In the Northeast, the sun rises as early as four in the morning and in winter it sets by four in the evening. By the time government offices or educational institutions open, many daylight hours are already lost. In winter this problem gets even more accentuated and the ecological costs are a disaster with much more electricity having to be consumed.
Studies claim that advancing IST by half an hour would result in saving 2.7 billion units of electricity every year. None of the other proposals such as the introduction of daylight saving time in India has met with any approval and it is felt that having two time zones would be unsuitable.
There is of course a strong political dimension to granting a separate time zone in the Northeast given the region’s long history of self-determination movements.
The unstated assumption is that the grant of a different time zone is only the first temporal step towards conceding spatial autonomy. This appears to me to be a short-sighted perspective.
If socioeconomic development is indeed one of the formulae to combat insurgency, might it not be worthwhile to consider the disastrous impact that IST has on productivity and efficiency in the region?
On the other hand the United States uses nine standard time zones. From east to west they are Atlantic Standard Time (AST), Eastern Standard Time (EST), Central Standard Time (CST), Mountain Standard Time (MST), Pacific Standard Time (PST), Alaskan Standard Time (AKST), Hawaii-Aleutian Standard Time (HST), Samoa standard time (UTC-11) and Chamorro Standard Time (UTC+10). View the standard time zone boundaries.

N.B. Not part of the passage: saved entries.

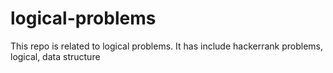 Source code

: # logical-problems
This repo is related to logical problems. It has include hackerrank problems, logical, data structure
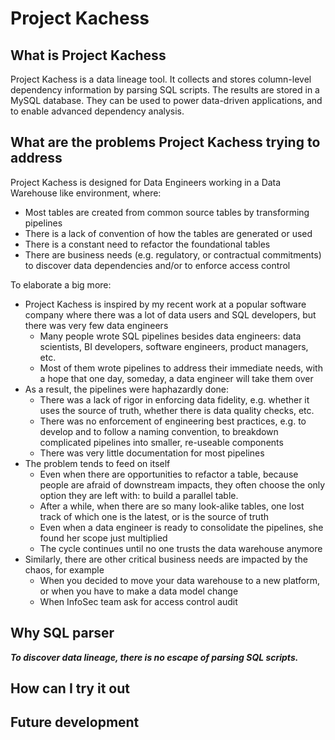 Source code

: # Project Kachess

## What is Project Kachess

Project Kachess is a data lineage tool. It collects and stores column-level dependency information by parsing SQL scripts. 
The results are stored in a MySQL database. They can be used to power data-driven applications, and to enable advanced dependency analysis.


## What are the problems Project Kachess trying to address

Project Kachess is designed for Data Engineers working in a Data Warehouse like environment, where:
- Most tables are created from common source tables by transforming pipelines
- There is a lack of convention of how the tables are generated or used
- There is a constant need to refactor the foundational tables
- There are business needs (e.g. regulatory, or contractual commitments) to discover data dependencies and/or to enforce access control

To elaborate a big more:
- Project Kachess is inspired by my recent work at a popular software company where there was a lot of data users and SQL developers, but there was very few data engineers
    - Many people wrote SQL pipelines besides data engineers: data scientists, BI developers, software engineers, product managers, etc.
    - Most of them wrote pipelines to address their immediate needs, with a hope that one day, someday, a data engineer will take them over 
- As a result, the pipelines were haphazardly done:
    - There was a lack of rigor in enforcing data fidelity, e.g. whether it uses the source of truth, whether there is data quality checks, etc.
    - There was no enforcement of engineering best practices, e.g. to develop and to follow a naming convention, to breakdown complicated pipelines into smaller, re-useable components
    - There was very little documentation for most pipelines
- The problem tends to feed on itself
    - Even when there are opportunities to refactor a table, because people are afraid of downstream impacts, they often choose the only option they are left with: to build a parallel table.
    - After a while, when there are so many look-alike tables, one lost track of which one is the latest, or is the source of truth
    - Even when a data engineer is ready to consolidate the pipelines, she found her scope just multiplied
    - The cycle continues until no one trusts the data warehouse anymore
- Similarly, there are other critical business needs are impacted by the chaos, for example
    - When you decided to move your data warehouse to a new platform, or when you have to make a data model change
    - When InfoSec team ask for access control audit
  

## Why SQL parser

***To discover data lineage, there is no escape of parsing SQL scripts.***
## How can I try it out
## Future development
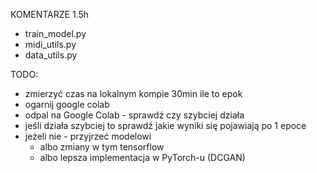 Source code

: KOMENTARZE 1.5h
- train_model.py
- midi_utils.py
- data_utils.py



TODO:
- zmierzyć czas na lokalnym kompie 30min ile to epok
- ogarnij google colab
- odpal na Google Colab - sprawdź czy szybciej działa
- jeśli działa szybciej to sprawdź jakie wyniki się pojawiają po 1 epoce
- jeżeli nie - przyjrzeć modelowi
  - albo zmiany w tym tensorflow
  - albo lepsza implementacja w PyTorch-u (DCGAN) 


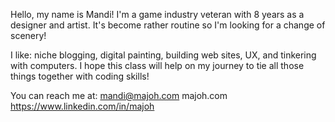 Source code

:Hello, my name is Mandi! I'm a game industry veteran with 8 years as a designer and artist. It's become rather routine so I'm looking for a change of scenery!

I like: niche blogging, digital painting, building web sites, UX, and tinkering with computers. I hope this class will help on my journey to tie all those things together with coding skills!

You can reach me at:
mandi@majoh.com
majoh.com
https://www.linkedin.com/in/majoh
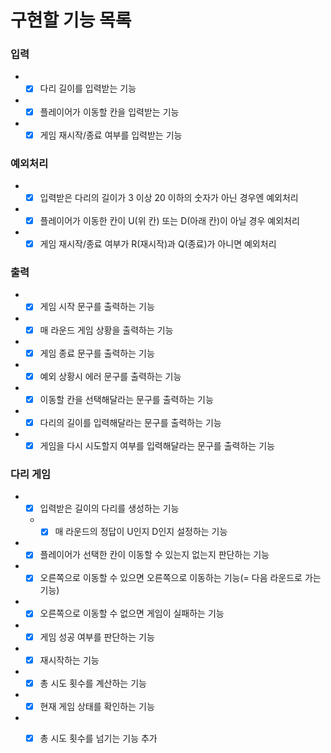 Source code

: # 구현할 기능 목록
### 입력
- +[x] 다리 길이를 입력받는 기능  
- +[x] 플레이어가 이동할 칸을 입력받는 기능  
- +[x] 게임 재시작/종료 여부를 입력받는 기능  
### 예외처리
- +[x] 입력받은 다리의 길이가 3 이상 20 이하의 숫자가 아닌 경우엔 예외처리  
- +[x] 플레이어가 이동한 칸이 U(위 칸) 또는 D(아래 칸)이 아닐 경우 예외처리  
- +[x] 게임 재시작/종료 여부가 R(재시작)과 Q(종료)가 아니면 예외처리  
### 출력
- +[x] 게임 시작 문구를 출력하는 기능  
- +[x] 매 라운드 게임 상황을 출력하는 기능  
- +[x] 게임 종료 문구를 출력하는 기능  
- +[x] 예외 상황시 에러 문구를 출력하는 기능  
- +[x] 이동할 칸을 선택해달라는 문구를 출력하는 기능  
- +[x] 다리의 길이를 입력해달라는 문구를 출력하는 기능  
- +[x] 게임을 다시 시도할지 여부를 입력해달라는 문구를 출력하는 기능  
### 다리 게임
- +[x] 입력받은 길이의 다리를 생성하는 기능  
  - +[x] 매 라운드의 정답이 U인지 D인지 설정하는 기능  
- +[x] 플레이어가 선택한 칸이 이동할 수 있는지 없는지 판단하는 기능  
- +[x] 오른쪽으로 이동할 수 있으면 오른쪽으로 이동하는 기능(= 다음 라운드로 가는 기능)  
- +[x] 오른쪽으로 이동할 수 없으면 게임이 실패하는 기능  
- +[x] 게임 성공 여부를 판단하는 기능  
- +[x] 재시작하는 기능  
- +[x] 총 시도 횟수를 계산하는 기능  
- +[x] 현재 게임 상태를 확인하는 기능  
- +[x] 총 시도 횟수를 넘기는 기능 추가  

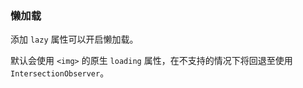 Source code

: ### 懒加载

添加 `lazy` 属性可以开启懒加载。

默认会使用 `<img>` 的原生 `loading` 属性，在不支持的情况下将回退至使用 `IntersectionObserver`。
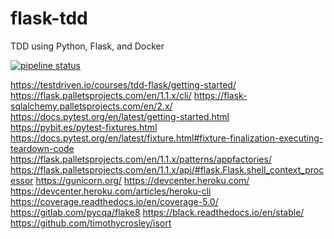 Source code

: # flask-tdd

TDD using Python, Flask, and Docker

[![pipeline status](https://gitlab.com/terciero/flask-tdd/badges/master/pipeline.svg)](https://gitlab.com/terciero/flask-tdd/commits/master)


https://testdriven.io/courses/tdd-flask/getting-started/
https://flask.palletsprojects.com/en/1.1.x/cli/
https://flask-sqlalchemy.palletsprojects.com/en/2.x/
https://docs.pytest.org/en/latest/getting-started.html
https://pybit.es/pytest-fixtures.html
https://docs.pytest.org/en/latest/fixture.html#fixture-finalization-executing-teardown-code
https://flask.palletsprojects.com/en/1.1.x/patterns/appfactories/
https://flask.palletsprojects.com/en/1.1.x/api/#flask.Flask.shell_context_processor
https://gunicorn.org/
https://devcenter.heroku.com/
https://devcenter.heroku.com/articles/heroku-cli
https://coverage.readthedocs.io/en/coverage-5.0/
https://gitlab.com/pycqa/flake8
https://black.readthedocs.io/en/stable/
https://github.com/timothycrosley/isort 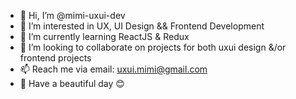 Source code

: - 👋 Hi, I’m @mimi-uxui-dev
- 👀 I’m interested in UX, UI Design && Frontend Development 
- 🌱 I’m currently learning ReactJS & Redux
- 💞️ I’m looking to collaborate on projects for both uxui design &/or frontend projects
- 📫 Reach me via email: uxui.mimi@gmail.com 
- 💛 Have a beautiful day 😊

<!---
mimi-uxui-dev/mimi-uxui-dev is a ✨ special ✨ repository because its `README.md` (this file) appears on your GitHub profile.
You can click the Preview link to take a look at your changes.
--->
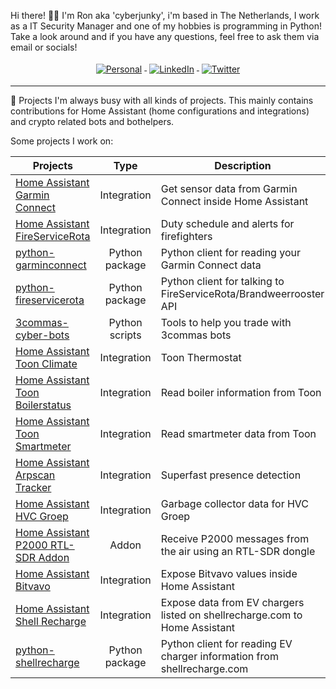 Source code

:Hi there! 🤙🏻
I'm Ron aka 'cyberjunky', i'm based in The Netherlands, I work as a IT Security Manager and one of my hobbies is programming in Python! Take a look around and if you have any questions, feel free to ask them via email or socials!


<p align="center">
    <a href="https://cyberjunky.nl">
        <img src="https://raw.githubusercontent.com/MikeCodesDotNET/MikeCodesDotNET/a8abbf37441f3253f74ea255a47f289208d7568c/Resources/personalBlog.svg" alt="Personal" style="vertical-align:top; margin:4px">
    </a>
    <a href="https://www.linkedin.com/in/ronklinkien">
        <img src="https://raw.githubusercontent.com/klaasnicolaas/ColoredBadges/master/svg/social/linkedin.svg" alt="LinkedIn" style="vertical-align:top; margin:4px">
    </a>
    <a href="https://twitter.com/cyberjunky">
        <img src="https://raw.githubusercontent.com/klaasnicolaas/ColoredBadges/master/svg/social/twitter.svg" alt="Twitter" style="vertical-align:top; margin:4px">
    </a>
</p>

---
🚀 Projects
I'm always busy with all kinds of projects. This mainly contains contributions for Home Assistant (home configurations and integrations) and crypto related bots and bothelpers.

Some projects I work on:

| Projects | Type | Description |
|----------|:----:|-------------|
| [Home Assistant Garmin Connect](https://github.com/cyberjunky/home-assistant-garmin_connect) | Integration | Get sensor data from Garmin Connect inside Home Assistant |
| [Home Assistant FireServiceRota](https://www.home-assistant.io/integrations/fireservicerota/) | Integration | Duty schedule and alerts for firefighters |
| [python-garminconnect](https://github.com/cyberjunky/python-garminconnect) | Python package | Python client for reading your Garmin Connect data |
| [python-fireservicerota](https://github.com/cyberjunky/python-fireservicerota) | Python package | Python client for talking to FireServiceRota/Brandweerrooster API |
| [3commas-cyber-bots](https://github.com/cyberjunky/3commas-cyber-bots) | Python scripts | Tools to help you trade with 3commas bots |
| [Home Assistant Toon Climate](https://github.com/cyberjunky/home-assistant-toon_climate) | Integration | Toon Thermostat |
| [Home Assistant Toon Boilerstatus](https://github.com/cyberjunky/home-assistant-toon_boilerstatus) | Integration | Read boiler information from Toon |
| [Home Assistant Toon Smartmeter](https://github.com/cyberjunky/home-assistant-toon_smartmeter) | Integration | Read smartmeter data from Toon |
| [Home Assistant Arpscan Tracker](https://github.com/cyberjunky/home-assistant-arpscan_tracker) | Integration | Superfast presence detection |
| [Home Assistant HVC Groep](https://github.com/cyberjunky/home-assistant-hvcgroep) | Integration | Garbage collector data for HVC Groep |
| [Home Assistant P2000 RTL-SDR Addon](https://github.com/cyberjunky/addon-p2000_rtlsdr) | Addon | Receive P2000 messages from the air using an RTL-SDR dongle |
| [Home Assistant Bitvavo](https://github.com/cyberjunky/home-assistant-bitvavo) | Integration | Expose Bitvavo values inside Home Assistant |
| [Home Assistant Shell Recharge](https://github.com/cyberjunky/home-assistant-shell_recharge) | Integration | Expose data from EV chargers listed on shellrecharge.com to Home Assistant|
| [python-shellrecharge](https://github.com/cyberjunky/python-shellrecharge) | Python package | Python client for reading EV charger information from shellrecharge.com |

Daylight Saving Time begins at 2:00 a.m. local time on the second Sunday in March. On the first Sunday in November areas on Daylight Saving Time return to Standard Time at 2:00 a.m. The names in each time zone change along with Daylight Saving Time.
Eastern Standard Time (EST) becomes Eastern Daylight Time (EDT), and so forth. Arizona, Puerto Rico, Hawaii, U.S. Virgin Islands and American Samoa do not observe Daylight Saving Time. Read more about the new federal law that took effect in March 2007 which extended daylight saving time by 4 weeks.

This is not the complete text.